■ **What to work on**
This exercise calls for a copy of every line in the listing below that carries the word "exchange".

Data shown START

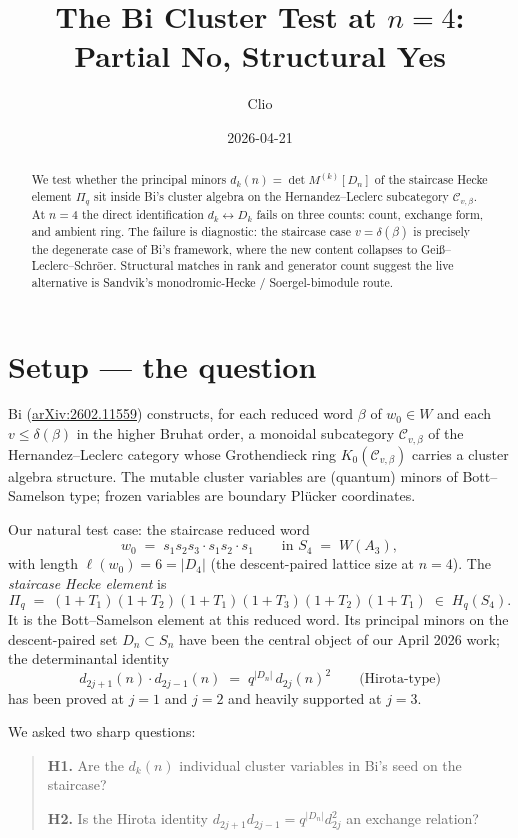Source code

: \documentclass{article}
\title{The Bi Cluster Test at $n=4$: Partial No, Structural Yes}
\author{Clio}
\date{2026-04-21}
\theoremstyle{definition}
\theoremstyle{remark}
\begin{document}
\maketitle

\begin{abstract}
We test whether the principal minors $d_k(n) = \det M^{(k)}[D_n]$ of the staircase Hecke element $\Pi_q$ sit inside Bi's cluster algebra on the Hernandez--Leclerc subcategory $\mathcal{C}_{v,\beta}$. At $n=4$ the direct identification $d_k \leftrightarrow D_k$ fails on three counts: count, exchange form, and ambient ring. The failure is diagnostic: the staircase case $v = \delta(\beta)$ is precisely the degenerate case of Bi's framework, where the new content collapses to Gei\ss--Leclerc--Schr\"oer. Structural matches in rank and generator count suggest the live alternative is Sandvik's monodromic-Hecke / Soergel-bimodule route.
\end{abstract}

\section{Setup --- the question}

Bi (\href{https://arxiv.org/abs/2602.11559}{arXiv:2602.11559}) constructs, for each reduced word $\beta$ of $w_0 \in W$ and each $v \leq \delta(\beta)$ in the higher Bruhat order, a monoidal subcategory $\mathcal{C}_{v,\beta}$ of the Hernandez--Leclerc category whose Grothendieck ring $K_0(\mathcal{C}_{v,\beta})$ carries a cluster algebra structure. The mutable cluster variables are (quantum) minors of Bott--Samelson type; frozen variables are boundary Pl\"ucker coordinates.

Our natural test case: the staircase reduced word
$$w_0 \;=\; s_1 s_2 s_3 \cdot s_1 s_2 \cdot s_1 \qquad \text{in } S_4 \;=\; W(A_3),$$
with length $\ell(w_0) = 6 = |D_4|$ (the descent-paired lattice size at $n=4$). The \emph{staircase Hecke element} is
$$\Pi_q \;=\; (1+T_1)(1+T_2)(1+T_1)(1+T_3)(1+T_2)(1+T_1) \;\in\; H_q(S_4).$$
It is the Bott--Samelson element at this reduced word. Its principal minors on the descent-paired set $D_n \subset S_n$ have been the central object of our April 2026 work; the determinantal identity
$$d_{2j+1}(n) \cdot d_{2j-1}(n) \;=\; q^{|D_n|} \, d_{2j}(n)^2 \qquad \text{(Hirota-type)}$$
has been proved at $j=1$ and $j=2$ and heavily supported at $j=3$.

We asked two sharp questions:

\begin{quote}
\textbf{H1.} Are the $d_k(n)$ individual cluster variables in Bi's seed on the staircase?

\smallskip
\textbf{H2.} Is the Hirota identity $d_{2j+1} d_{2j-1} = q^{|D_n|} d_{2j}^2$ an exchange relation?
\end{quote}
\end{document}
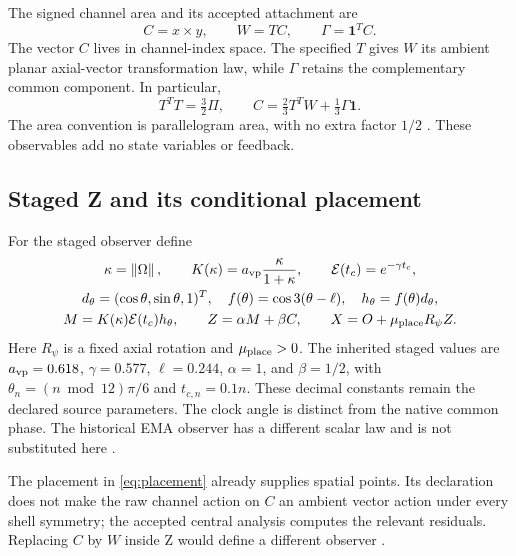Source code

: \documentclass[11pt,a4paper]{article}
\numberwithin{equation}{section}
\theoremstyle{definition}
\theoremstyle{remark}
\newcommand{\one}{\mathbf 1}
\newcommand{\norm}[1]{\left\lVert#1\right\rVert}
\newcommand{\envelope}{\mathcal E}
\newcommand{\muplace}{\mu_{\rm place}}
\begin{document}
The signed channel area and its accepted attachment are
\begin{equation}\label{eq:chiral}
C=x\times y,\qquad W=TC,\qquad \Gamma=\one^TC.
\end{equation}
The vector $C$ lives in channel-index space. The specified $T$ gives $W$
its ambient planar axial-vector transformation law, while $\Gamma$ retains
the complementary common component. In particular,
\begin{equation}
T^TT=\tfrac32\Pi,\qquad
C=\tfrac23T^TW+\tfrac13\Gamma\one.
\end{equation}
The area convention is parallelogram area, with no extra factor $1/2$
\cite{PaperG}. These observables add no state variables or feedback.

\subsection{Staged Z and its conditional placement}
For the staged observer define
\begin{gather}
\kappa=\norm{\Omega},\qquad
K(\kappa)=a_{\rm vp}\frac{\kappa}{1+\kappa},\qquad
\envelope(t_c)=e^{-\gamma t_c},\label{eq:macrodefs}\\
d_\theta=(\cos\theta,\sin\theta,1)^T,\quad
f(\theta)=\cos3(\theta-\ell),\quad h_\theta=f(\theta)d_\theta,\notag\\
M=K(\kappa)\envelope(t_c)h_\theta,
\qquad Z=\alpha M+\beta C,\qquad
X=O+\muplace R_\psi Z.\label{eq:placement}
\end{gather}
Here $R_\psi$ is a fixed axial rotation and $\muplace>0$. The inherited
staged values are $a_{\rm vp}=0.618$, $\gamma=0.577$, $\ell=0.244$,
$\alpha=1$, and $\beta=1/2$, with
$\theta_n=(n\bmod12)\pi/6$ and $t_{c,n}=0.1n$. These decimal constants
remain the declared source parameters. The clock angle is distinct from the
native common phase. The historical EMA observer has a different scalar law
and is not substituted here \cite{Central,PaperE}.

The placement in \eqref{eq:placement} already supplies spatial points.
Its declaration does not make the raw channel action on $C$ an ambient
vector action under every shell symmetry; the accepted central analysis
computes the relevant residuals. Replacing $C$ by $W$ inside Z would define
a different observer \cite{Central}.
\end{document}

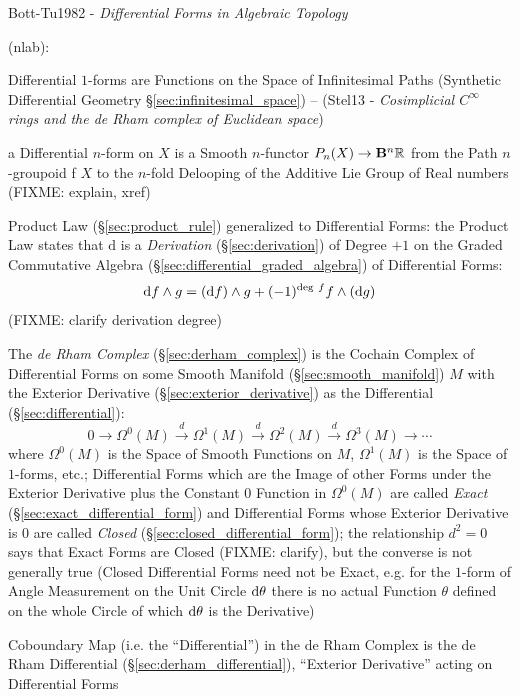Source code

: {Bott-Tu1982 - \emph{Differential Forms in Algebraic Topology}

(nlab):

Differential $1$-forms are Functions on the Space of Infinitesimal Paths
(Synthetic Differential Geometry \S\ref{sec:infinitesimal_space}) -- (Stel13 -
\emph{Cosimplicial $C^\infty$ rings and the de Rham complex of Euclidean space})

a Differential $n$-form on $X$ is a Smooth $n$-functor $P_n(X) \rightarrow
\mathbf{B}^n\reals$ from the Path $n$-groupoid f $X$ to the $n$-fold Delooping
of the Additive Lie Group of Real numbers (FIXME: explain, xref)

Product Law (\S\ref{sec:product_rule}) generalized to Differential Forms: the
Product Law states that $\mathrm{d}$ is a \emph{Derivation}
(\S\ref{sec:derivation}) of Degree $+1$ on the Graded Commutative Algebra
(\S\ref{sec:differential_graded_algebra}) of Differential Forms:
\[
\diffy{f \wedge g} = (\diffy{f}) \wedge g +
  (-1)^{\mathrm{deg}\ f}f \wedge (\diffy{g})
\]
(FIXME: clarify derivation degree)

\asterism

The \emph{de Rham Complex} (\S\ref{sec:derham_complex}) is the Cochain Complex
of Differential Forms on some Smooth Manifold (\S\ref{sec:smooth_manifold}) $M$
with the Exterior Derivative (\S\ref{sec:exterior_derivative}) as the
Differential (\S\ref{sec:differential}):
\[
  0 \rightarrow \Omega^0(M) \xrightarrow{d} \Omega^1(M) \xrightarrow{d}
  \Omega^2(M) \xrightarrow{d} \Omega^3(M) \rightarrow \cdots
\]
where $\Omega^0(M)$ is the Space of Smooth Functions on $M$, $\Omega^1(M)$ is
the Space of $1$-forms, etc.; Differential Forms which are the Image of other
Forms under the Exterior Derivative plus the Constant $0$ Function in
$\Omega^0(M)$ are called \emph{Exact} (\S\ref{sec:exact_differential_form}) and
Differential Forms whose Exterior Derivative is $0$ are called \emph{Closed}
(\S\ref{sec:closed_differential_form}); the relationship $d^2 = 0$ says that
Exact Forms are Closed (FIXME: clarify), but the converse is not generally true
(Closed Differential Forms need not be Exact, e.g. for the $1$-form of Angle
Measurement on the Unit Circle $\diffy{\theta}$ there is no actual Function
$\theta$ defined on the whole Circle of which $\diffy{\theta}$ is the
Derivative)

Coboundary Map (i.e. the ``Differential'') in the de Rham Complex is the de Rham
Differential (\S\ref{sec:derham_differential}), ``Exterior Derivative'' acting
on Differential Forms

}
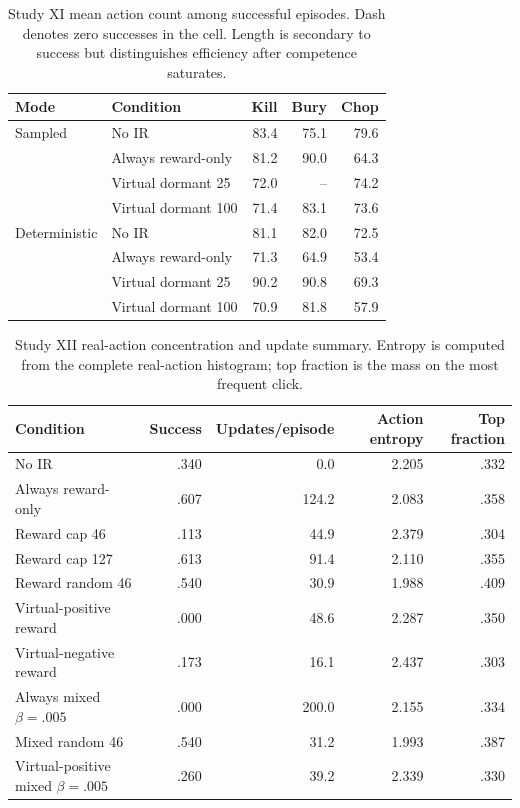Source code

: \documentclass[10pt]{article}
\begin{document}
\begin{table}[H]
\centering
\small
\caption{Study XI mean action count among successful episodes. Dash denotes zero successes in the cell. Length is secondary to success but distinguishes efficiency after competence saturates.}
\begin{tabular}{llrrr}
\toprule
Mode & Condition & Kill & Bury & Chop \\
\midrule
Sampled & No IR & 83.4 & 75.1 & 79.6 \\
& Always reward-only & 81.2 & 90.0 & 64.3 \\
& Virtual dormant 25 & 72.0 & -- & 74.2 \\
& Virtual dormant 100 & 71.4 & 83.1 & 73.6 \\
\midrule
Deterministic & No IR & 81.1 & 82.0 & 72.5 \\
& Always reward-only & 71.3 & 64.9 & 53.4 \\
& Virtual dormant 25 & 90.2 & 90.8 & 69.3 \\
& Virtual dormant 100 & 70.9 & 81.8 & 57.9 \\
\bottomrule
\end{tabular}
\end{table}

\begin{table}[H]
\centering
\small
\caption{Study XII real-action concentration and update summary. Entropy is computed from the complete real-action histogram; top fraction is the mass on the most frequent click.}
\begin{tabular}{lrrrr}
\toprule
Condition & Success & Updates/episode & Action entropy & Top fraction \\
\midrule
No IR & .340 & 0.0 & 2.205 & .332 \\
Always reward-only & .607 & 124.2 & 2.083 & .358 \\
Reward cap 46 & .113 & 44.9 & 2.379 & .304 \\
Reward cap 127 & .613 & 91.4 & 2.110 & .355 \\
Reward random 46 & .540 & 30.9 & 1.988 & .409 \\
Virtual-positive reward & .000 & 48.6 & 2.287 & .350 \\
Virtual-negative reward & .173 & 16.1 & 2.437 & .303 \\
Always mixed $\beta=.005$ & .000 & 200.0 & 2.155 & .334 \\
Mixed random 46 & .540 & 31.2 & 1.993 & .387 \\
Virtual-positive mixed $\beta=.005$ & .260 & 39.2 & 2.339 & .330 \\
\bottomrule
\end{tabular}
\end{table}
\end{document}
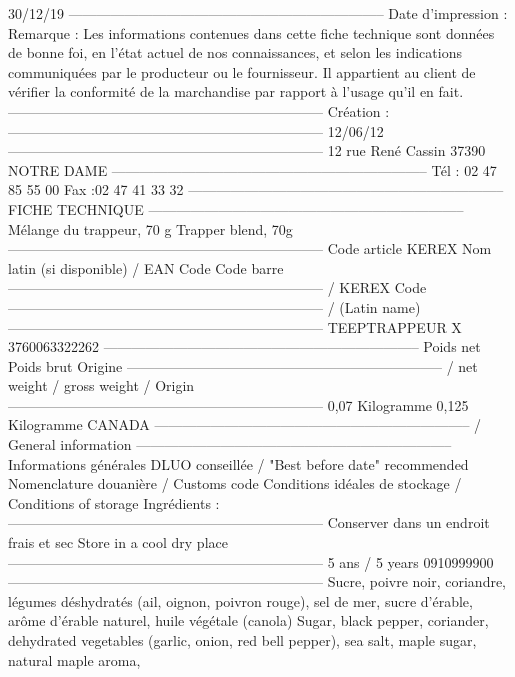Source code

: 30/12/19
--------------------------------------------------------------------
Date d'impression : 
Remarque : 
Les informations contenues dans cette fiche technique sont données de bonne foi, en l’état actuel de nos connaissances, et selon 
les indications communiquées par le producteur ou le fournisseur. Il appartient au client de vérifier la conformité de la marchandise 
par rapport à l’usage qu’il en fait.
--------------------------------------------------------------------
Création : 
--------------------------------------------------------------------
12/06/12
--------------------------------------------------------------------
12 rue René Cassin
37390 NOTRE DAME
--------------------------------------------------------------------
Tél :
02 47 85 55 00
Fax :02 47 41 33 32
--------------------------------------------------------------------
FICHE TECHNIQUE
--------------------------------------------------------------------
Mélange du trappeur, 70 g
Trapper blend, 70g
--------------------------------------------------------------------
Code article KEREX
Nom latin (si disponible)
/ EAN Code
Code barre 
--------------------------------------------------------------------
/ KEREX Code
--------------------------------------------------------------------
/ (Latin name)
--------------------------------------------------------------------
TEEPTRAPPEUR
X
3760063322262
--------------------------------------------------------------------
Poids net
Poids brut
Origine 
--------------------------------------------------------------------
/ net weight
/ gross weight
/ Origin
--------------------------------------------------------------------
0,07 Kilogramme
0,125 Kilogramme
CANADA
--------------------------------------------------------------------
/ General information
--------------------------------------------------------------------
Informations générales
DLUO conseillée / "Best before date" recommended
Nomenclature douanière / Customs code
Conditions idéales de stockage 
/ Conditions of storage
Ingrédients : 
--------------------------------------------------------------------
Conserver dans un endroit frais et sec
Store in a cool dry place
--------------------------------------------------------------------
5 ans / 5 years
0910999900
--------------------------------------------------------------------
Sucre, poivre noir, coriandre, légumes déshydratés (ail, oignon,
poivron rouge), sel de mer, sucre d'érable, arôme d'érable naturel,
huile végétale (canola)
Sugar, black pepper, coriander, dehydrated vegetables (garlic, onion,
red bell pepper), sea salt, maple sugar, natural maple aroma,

Data shown END

■ **Solution to this task**
We test whether the principal minors $d_k(n) = \det M^{(k)}[D_n]$ of the staircase Hecke element $\Pi_q$ sit inside Bi's cluster algebra on the Hernandez--Leclerc subcategory $\mathcal{C}_{v,\beta}$. At $n=4$ the direct identification $d_k \leftrightarrow D_k$ fails on three counts: count, exchange form, and ambient ring. The failure is diagnostic: the staircase case $v = \delta(\beta)$ is precisely the degenerate case of Bi's framework, where the new content collapses to Gei\ss--Leclerc--Schr\"oer. Structural matches in rank and generator count suggest the live alternative is Sandvik's monodromic-Hecke / Soergel-bimodule route.
\textbf{H2.} Is the Hirota identity $d_{2j+1} d_{2j-1} = q^{|D_n|} d_{2j}^2$ an exchange relation?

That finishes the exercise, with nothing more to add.